It has been more than ten years since the last reform of the Maori Authority (MA) tax regime, and with more than 1000 MAs operating in New Zealand, they now form an established part of our economic landscape.
The concept of MAs was first introduced in 1939. The rules were originally enacted as a practical way to levy tax on organisations that administered large blocks of farmland owned in common by Maori, and not in private ownership. The MA was obliged to pay tax on the groups’ income on behalf of its members, based on their respective share of the net profit – similar to the tax rules for partnerships.
The original rules were complex and difficult to administer, so they were updated in 1952. The revised rules introduced two separate tax regimes for MAs, dependant on the number of members.
Small MAs with less than 20 members continued to be treated akin to a partnership, with the MA responsible for the collection and payment of tax for each member according to their share of the group’s income.
However, MAs with more than 20 members were treated as distinct entities, with tax levied separately on both the MA and members. The MA itself paid income tax on undistributed income at a flat rate of 20 percent. Members were then required to complete a personal tax return to report distributions received from the MA income, and personally pay tax on that income. A rule existed whereby income distributed to members within four years of being earned was only taxed on the individual members. However, the system imposed double taxation when income already taxed to the MA was subsequently distributed to members after this four-year period.

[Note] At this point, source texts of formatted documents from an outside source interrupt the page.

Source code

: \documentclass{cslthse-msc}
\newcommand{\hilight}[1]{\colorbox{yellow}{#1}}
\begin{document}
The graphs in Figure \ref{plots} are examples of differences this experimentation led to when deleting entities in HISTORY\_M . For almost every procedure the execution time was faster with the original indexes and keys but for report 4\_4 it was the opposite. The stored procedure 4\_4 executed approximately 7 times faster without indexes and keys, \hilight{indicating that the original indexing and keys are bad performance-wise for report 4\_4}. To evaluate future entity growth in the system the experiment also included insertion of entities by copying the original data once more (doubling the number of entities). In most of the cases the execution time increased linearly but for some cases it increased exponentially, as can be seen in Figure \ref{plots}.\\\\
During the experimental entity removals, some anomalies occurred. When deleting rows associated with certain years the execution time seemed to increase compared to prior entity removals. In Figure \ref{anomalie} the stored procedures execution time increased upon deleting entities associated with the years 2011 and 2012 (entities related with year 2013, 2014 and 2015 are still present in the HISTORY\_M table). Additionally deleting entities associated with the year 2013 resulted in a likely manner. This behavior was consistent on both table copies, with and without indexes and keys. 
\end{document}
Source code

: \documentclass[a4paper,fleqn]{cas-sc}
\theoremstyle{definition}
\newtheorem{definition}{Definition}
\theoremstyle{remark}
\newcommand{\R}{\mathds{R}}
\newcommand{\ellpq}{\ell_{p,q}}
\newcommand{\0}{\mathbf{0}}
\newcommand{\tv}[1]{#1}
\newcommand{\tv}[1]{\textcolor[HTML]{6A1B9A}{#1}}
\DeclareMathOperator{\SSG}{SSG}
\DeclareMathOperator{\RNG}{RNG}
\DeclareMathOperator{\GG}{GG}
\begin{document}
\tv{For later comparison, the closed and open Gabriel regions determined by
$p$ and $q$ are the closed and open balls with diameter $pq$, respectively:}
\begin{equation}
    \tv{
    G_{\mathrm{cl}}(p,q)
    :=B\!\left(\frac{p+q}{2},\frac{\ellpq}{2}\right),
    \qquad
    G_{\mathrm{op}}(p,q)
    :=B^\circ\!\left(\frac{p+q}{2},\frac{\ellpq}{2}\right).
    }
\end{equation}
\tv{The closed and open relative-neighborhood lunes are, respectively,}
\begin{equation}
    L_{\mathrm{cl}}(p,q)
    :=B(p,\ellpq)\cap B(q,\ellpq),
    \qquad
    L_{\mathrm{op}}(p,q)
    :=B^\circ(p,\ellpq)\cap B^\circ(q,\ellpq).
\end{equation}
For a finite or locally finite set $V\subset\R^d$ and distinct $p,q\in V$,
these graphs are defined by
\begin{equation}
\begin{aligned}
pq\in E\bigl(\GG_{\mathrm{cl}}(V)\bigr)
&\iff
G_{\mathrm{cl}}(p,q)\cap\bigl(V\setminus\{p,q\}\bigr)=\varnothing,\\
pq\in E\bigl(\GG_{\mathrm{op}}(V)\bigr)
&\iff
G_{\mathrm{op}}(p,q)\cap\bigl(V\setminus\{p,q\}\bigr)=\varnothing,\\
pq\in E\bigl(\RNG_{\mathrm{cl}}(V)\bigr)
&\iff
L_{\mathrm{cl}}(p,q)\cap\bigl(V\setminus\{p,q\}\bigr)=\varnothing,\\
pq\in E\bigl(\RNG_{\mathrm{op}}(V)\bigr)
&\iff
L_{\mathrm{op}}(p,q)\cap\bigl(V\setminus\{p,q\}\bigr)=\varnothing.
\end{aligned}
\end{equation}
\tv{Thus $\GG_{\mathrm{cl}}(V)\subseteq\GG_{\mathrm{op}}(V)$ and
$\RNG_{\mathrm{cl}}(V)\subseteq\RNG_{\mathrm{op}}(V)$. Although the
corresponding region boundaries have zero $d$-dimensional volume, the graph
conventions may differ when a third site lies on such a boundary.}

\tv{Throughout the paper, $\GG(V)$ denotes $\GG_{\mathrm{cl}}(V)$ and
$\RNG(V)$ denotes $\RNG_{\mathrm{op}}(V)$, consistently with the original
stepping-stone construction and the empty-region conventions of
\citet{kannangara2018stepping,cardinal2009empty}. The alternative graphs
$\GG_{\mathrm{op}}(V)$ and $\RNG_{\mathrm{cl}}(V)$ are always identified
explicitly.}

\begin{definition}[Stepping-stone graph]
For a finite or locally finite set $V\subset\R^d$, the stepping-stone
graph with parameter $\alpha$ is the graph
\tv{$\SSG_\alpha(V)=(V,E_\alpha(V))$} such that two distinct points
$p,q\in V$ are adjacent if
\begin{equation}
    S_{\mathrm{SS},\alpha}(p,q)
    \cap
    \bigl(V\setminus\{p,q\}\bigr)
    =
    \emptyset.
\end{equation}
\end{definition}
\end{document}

As well as the double taxation problem, the rules imposed onerous tax compliance on MAs and their members. As a result, in 2001 a process began to update the regime, resulting in the tax laws that exist today.
Modern day MAs can have thousands of members, so it is clear that the original 1939 and 1952 tax rules based on partnerships would be unfeasible today. Trying to determine each member’s share of income would be time consuming, impractical and costly.
Under the current regime, any eligible entity can elect into the MA tax regime irrespective of their legal form. The current system is based on the underlying policy assumption that the tax levied to the MA is a proxy for the tax that is payable by the members. This is facilitated through a mechanism similar to the company imputation model, with a couple of unique differences.
An MA pays tax on its profits at 17.5 percent. Like the imputation credit regime, payment of this tax creates a Maori Authority Credit (“MAC”). The MA can then attach MACs to taxable distributions made to members (shareholders or beneficiaries, depending on the legal form of the MA).
The members can use these MACs to offset their own individual tax liabilities. However, unlike the imputation credit regime, any unused MACs are refunded in cash, instead of carried forward.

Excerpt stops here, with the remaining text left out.